#### Task to carry out
The word "https" occurs in some of the lines below; copy each of those lines.

Provided records: Begin

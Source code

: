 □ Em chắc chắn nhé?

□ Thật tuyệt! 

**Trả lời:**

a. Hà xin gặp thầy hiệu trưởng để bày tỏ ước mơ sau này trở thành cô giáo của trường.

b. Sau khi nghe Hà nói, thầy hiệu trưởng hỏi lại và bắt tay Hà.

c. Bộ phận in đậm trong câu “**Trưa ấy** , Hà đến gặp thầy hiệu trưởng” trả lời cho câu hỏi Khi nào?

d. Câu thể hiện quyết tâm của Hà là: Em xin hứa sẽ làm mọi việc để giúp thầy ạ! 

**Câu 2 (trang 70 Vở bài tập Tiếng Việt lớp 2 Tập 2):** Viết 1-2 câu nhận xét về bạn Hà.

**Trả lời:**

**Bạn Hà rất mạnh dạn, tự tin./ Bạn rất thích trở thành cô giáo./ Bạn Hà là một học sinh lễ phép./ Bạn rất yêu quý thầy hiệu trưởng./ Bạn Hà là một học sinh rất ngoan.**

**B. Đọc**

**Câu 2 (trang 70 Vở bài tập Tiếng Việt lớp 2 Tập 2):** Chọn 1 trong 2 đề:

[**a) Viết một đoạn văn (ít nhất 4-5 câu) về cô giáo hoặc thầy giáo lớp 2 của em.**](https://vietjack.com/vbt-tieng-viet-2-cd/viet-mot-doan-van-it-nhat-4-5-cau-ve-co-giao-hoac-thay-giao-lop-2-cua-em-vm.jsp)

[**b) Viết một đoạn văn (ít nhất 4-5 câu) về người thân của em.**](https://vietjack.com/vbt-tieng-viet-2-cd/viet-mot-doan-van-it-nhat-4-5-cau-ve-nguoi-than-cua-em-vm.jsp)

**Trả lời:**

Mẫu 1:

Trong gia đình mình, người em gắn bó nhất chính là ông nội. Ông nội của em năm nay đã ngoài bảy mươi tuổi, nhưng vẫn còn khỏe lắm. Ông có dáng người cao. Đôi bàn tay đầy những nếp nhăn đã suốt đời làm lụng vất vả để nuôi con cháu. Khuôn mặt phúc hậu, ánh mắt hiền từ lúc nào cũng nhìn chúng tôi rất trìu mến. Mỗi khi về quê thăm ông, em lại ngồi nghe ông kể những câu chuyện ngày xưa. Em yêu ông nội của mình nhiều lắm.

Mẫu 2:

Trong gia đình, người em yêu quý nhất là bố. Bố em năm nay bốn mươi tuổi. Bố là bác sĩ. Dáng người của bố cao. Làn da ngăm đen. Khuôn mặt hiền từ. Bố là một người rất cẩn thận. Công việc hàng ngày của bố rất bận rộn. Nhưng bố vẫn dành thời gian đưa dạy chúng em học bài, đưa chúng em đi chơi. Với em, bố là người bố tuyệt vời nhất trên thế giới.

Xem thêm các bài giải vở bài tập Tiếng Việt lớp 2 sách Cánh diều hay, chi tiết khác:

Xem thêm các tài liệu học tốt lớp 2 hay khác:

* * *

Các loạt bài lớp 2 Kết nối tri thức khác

Provided records: End

#### Task response
[**a) Viết một đoạn văn (ít nhất 4-5 câu) về cô giáo hoặc thầy giáo lớp 2 của em.**](https://vietjack.com/vbt-tieng-viet-2-cd/viet-mot-doan-van-it-nhat-4-5-cau-ve-co-giao-hoac-thay-giao-lop-2-cua-em-vm.jsp)
[**b) Viết một đoạn văn (ít nhất 4-5 câu) về người thân của em.**](https://vietjack.com/vbt-tieng-viet-2-cd/viet-mot-doan-van-it-nhat-4-5-cau-ve-nguoi-than-cua-em-vm.jsp)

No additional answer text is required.